Her yıl aynı mevsimde, ibadet ve dua mevsiminde, Dünya’nın o mübarek mekanına bir seyahat olur ki; kimi bedeniyle gider, kimi belki sadece gönlüyle, kimi de her ikisiyle… Dile kolay, milyonlarla ifade edilen insan toplulukları tek yürektir orada, burada, dünyanın her yerinde. Akıl ve fikir artık başka bir şey düşünemez olur.

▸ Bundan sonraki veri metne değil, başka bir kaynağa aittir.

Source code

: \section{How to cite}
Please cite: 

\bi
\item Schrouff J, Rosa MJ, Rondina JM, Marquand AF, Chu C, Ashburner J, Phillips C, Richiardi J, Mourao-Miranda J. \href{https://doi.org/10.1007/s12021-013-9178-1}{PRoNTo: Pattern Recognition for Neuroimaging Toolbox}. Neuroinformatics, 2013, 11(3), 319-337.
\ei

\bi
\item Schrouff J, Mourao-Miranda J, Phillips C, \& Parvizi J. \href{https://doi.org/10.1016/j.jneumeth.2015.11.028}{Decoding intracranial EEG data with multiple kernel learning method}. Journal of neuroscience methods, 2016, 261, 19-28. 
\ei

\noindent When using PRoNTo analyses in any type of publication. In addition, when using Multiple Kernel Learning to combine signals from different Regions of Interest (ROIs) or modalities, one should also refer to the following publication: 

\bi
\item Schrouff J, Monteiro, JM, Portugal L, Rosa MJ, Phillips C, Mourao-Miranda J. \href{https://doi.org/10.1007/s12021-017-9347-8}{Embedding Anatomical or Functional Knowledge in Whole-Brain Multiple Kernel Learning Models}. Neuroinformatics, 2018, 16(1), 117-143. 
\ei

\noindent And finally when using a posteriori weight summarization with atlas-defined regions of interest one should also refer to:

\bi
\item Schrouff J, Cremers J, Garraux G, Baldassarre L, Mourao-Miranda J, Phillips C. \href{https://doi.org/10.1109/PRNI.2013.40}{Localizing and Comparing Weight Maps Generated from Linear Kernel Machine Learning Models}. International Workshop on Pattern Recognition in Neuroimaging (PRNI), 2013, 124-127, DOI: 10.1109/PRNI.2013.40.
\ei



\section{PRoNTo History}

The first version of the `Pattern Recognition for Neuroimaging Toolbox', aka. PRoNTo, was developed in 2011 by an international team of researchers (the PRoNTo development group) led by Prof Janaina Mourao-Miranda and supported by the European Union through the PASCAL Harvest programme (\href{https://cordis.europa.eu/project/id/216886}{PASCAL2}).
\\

Giden orada ağlar, göz yaşı döker; gidemeyen kaldığı yerde hüzünlü, boynu eğik, yakarır Rabbine…
Her yıl gidenlerin ardından boynu bükük, selam ve dualarınızı gönderirken bir gün sizin de onların arasında olabileceğiniz ihtimalini düşünmek bile sizi heyecandan titretir, aklınızı başınızdan alır. Sonra sıra, hiç ummadığınız, belki de ümidi kestiğiniz bir anda size de gelir…
Heyecanınızı tarif etmeye kelimeler yetmez, gözyaşlarınız yetişir imdadınıza. Şükredersiniz, sevinçten ne yapacağınızı bilemezsiniz, sonra gün gelir uçar gidersiniz, kuşların kanatlarında, o Peygamber (aleyhissalatu vesselem) memleketine.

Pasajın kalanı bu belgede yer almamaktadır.